_Supplied information_:

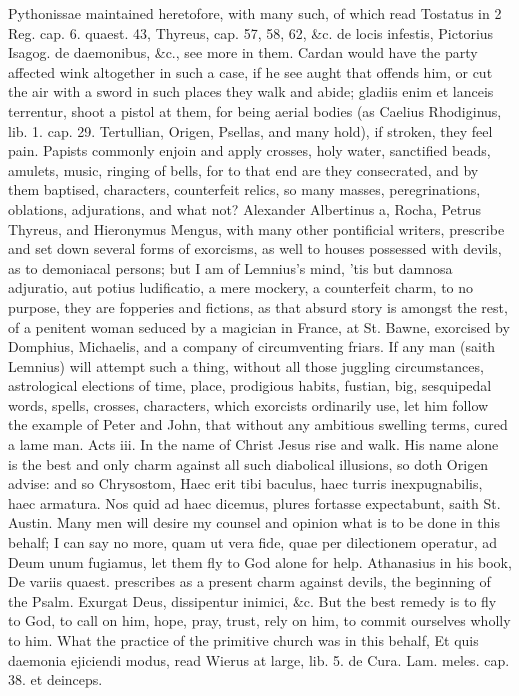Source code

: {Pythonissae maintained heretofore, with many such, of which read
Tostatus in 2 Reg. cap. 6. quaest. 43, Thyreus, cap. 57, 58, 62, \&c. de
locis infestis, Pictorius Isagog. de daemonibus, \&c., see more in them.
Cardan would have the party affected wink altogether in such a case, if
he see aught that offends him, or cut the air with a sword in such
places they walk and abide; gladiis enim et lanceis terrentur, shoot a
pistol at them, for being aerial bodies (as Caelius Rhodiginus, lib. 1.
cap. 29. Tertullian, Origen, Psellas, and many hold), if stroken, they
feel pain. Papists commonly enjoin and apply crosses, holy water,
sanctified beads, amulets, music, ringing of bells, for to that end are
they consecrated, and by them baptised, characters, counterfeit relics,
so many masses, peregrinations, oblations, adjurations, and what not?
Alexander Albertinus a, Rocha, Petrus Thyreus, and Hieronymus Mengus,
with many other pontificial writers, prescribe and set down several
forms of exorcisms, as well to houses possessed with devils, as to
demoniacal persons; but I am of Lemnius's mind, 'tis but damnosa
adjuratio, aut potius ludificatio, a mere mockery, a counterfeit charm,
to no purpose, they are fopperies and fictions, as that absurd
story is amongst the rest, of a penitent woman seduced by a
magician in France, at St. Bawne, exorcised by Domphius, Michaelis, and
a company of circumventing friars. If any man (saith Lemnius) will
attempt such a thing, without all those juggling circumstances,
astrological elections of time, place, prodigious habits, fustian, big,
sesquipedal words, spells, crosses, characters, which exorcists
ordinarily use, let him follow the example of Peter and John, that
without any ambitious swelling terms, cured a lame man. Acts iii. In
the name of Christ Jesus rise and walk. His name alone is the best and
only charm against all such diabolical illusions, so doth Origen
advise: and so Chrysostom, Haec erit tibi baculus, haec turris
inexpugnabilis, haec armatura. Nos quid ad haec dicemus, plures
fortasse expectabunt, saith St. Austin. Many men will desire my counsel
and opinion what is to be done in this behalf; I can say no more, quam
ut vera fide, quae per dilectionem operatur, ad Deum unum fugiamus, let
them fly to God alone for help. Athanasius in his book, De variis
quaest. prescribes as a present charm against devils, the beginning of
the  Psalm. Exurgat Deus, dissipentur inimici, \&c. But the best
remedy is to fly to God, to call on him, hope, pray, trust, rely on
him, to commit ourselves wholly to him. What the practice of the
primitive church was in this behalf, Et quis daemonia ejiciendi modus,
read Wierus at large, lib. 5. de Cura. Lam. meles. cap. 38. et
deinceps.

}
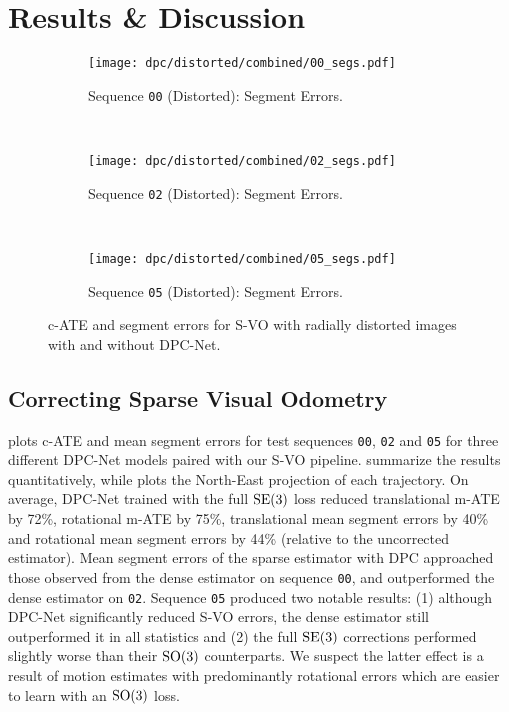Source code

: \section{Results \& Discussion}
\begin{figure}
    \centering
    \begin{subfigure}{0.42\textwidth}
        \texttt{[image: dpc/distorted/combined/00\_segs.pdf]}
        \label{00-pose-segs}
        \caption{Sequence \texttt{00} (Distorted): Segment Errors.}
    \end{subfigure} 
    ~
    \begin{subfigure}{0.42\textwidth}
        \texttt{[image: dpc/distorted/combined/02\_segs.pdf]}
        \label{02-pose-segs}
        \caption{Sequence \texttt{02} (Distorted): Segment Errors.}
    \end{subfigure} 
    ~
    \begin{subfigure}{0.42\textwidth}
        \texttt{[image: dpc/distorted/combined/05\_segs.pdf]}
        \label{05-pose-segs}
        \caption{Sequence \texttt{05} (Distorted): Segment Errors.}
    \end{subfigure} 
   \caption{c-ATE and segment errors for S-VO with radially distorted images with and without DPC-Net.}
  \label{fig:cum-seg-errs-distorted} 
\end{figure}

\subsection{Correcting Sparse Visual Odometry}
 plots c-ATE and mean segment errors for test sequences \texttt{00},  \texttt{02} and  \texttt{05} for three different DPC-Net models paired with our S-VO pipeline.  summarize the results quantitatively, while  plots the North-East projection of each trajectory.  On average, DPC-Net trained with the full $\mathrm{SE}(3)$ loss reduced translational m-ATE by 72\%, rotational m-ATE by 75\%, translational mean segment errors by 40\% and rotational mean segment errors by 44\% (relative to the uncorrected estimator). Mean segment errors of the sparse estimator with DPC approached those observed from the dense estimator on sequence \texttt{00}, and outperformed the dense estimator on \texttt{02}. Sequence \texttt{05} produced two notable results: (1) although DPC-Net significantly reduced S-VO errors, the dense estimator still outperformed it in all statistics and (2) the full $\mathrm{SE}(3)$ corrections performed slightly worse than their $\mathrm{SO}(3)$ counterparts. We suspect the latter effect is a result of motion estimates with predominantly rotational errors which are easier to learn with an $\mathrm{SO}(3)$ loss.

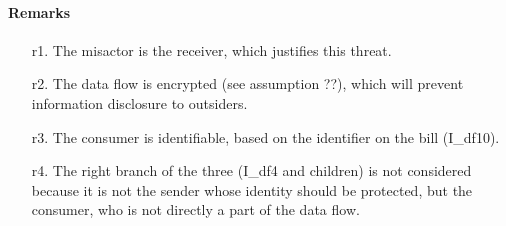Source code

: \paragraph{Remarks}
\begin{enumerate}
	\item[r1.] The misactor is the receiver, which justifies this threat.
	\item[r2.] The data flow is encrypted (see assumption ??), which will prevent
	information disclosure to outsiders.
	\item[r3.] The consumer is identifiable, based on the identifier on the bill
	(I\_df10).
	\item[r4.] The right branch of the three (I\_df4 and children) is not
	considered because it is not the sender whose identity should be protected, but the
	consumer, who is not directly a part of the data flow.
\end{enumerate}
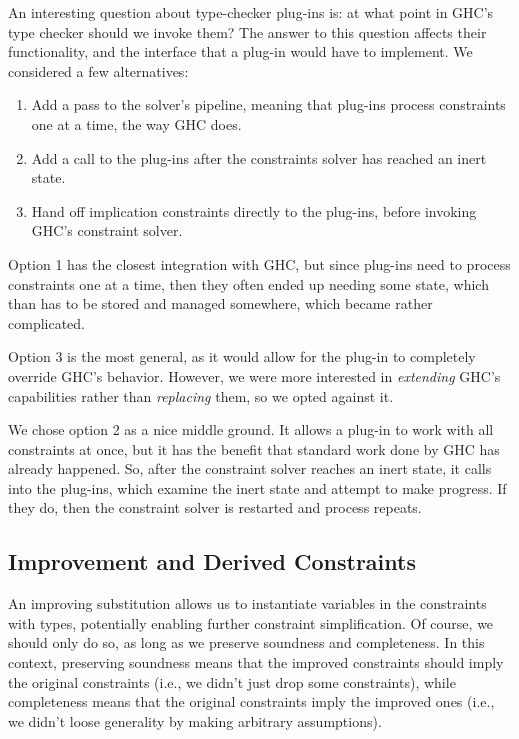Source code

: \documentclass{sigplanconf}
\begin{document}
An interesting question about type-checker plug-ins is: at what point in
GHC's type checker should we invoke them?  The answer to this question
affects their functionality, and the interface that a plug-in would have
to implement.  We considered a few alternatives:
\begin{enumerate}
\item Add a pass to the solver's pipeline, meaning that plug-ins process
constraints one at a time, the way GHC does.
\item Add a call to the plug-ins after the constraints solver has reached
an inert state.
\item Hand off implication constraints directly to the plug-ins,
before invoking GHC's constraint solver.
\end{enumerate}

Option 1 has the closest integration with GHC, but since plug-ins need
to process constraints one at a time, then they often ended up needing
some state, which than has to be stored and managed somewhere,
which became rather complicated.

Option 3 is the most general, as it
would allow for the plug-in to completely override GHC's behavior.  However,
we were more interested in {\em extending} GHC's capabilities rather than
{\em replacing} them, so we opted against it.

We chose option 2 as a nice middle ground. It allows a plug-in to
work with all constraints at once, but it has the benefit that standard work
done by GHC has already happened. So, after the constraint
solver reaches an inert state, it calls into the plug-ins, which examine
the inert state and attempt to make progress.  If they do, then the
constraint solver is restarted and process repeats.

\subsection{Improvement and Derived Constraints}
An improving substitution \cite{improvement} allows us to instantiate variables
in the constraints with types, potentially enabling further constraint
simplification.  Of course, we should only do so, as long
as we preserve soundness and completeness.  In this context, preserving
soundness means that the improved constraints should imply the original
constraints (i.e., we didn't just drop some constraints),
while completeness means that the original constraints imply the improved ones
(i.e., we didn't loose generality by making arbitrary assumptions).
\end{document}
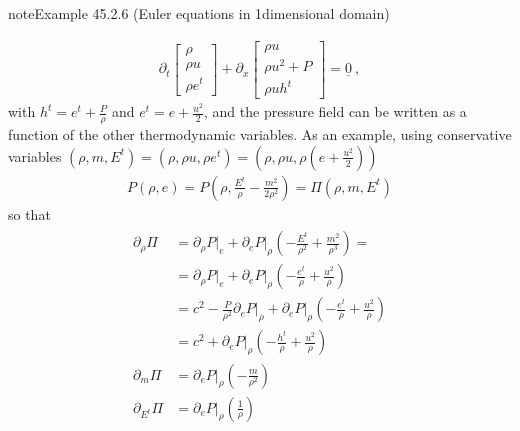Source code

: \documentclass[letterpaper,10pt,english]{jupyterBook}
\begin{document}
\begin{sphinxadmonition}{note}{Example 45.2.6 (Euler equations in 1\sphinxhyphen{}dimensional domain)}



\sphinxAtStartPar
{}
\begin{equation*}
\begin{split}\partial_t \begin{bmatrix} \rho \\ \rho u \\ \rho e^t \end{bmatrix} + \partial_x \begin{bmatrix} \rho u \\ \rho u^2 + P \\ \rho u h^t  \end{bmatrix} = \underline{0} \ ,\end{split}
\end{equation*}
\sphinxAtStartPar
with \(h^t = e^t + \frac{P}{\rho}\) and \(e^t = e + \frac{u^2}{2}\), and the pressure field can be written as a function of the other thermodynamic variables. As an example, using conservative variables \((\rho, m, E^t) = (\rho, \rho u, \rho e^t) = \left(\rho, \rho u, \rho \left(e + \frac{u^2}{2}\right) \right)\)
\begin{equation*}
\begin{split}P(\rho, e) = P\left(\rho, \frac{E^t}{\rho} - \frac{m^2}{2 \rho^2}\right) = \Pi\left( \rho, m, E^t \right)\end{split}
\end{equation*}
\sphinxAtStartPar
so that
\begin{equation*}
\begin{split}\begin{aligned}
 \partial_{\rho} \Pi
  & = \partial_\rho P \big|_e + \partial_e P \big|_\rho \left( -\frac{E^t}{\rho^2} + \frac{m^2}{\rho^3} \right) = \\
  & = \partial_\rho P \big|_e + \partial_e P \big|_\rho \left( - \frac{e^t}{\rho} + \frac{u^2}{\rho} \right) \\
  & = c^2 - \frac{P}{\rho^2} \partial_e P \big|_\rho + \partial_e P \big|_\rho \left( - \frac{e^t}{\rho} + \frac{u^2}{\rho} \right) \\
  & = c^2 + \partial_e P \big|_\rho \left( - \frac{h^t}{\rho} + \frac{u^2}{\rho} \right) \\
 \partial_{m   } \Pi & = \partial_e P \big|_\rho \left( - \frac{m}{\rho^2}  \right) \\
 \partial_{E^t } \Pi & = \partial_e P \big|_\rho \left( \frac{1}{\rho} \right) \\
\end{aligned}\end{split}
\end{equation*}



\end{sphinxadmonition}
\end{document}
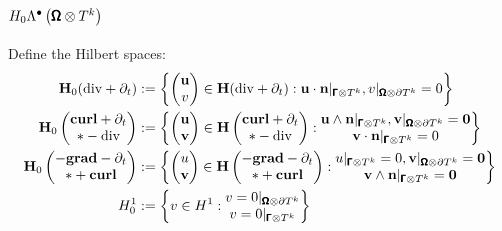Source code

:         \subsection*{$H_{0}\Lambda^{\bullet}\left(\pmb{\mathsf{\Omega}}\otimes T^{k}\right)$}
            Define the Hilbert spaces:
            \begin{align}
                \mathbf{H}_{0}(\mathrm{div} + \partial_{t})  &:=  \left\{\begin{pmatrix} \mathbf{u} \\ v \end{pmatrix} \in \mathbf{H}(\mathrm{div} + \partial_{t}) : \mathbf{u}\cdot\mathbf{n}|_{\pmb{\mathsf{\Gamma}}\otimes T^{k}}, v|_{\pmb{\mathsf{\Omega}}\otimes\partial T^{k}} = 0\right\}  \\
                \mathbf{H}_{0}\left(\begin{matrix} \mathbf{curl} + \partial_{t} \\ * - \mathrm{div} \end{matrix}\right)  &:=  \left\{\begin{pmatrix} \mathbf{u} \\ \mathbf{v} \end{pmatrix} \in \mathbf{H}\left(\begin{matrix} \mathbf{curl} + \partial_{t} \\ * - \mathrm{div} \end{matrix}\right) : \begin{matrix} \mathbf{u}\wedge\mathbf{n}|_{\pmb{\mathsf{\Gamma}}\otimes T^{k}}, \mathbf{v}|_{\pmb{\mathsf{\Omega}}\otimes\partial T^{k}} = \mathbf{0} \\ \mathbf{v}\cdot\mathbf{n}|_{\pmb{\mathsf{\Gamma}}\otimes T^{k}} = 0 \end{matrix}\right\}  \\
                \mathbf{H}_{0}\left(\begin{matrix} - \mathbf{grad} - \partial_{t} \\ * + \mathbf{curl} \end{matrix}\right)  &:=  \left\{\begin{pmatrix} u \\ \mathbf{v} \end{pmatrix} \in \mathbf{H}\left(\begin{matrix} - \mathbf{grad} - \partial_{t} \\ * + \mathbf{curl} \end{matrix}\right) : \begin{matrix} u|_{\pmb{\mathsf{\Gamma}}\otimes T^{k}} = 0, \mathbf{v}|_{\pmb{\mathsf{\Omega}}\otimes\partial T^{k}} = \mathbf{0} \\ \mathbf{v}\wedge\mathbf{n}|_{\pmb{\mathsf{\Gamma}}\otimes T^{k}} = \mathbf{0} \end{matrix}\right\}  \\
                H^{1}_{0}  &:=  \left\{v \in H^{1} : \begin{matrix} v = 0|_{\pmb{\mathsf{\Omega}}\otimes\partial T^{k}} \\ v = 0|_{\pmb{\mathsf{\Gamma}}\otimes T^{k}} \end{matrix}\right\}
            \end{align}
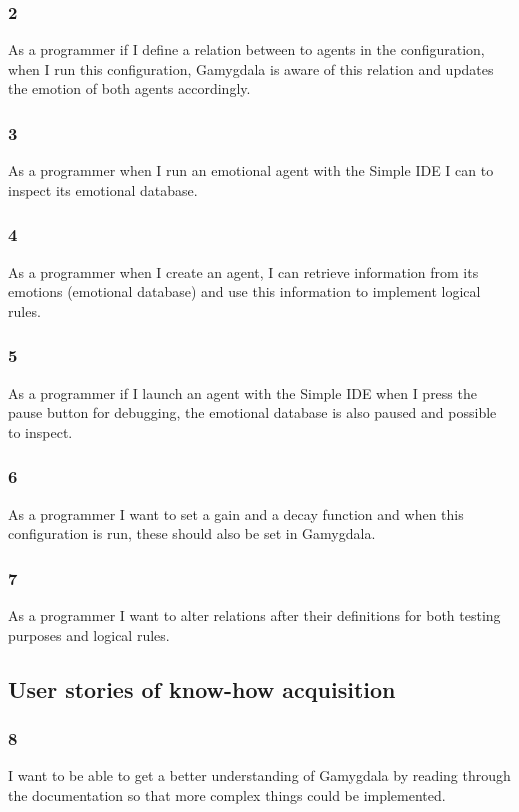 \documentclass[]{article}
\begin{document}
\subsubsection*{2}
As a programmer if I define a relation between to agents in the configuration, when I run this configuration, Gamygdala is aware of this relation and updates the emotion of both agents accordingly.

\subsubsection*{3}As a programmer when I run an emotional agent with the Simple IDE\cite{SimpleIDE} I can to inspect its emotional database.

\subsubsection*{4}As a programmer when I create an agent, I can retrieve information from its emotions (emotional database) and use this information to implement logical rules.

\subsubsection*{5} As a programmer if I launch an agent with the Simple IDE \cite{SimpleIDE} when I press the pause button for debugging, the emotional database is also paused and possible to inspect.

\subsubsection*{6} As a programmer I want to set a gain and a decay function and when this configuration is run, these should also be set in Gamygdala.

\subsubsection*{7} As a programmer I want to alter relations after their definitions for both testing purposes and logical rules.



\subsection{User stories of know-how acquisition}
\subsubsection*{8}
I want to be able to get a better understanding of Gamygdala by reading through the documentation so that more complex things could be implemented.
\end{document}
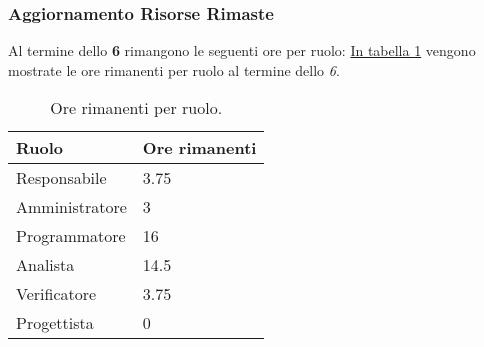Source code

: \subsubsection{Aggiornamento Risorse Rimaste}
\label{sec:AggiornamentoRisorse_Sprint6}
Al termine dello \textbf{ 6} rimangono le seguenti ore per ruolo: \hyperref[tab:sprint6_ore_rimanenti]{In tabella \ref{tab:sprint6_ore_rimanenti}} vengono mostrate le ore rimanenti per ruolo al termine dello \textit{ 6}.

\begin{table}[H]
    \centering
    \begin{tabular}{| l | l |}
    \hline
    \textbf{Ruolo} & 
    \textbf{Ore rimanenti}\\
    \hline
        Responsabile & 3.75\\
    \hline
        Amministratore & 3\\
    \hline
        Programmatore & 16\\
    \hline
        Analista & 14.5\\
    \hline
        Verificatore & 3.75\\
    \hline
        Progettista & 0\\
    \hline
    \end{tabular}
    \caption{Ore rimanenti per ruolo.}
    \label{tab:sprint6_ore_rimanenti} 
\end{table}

_What is required_: Lines in the data that include the word "Simple" should all be copied.

_The answer_:
\subsubsection*{3}As a programmer when I run an emotional agent with the Simple IDE\cite{SimpleIDE} I can to inspect its emotional database.
\subsubsection*{5} As a programmer if I launch an agent with the Simple IDE \cite{SimpleIDE} when I press the pause button for debugging, the emotional database is also paused and possible to inspect.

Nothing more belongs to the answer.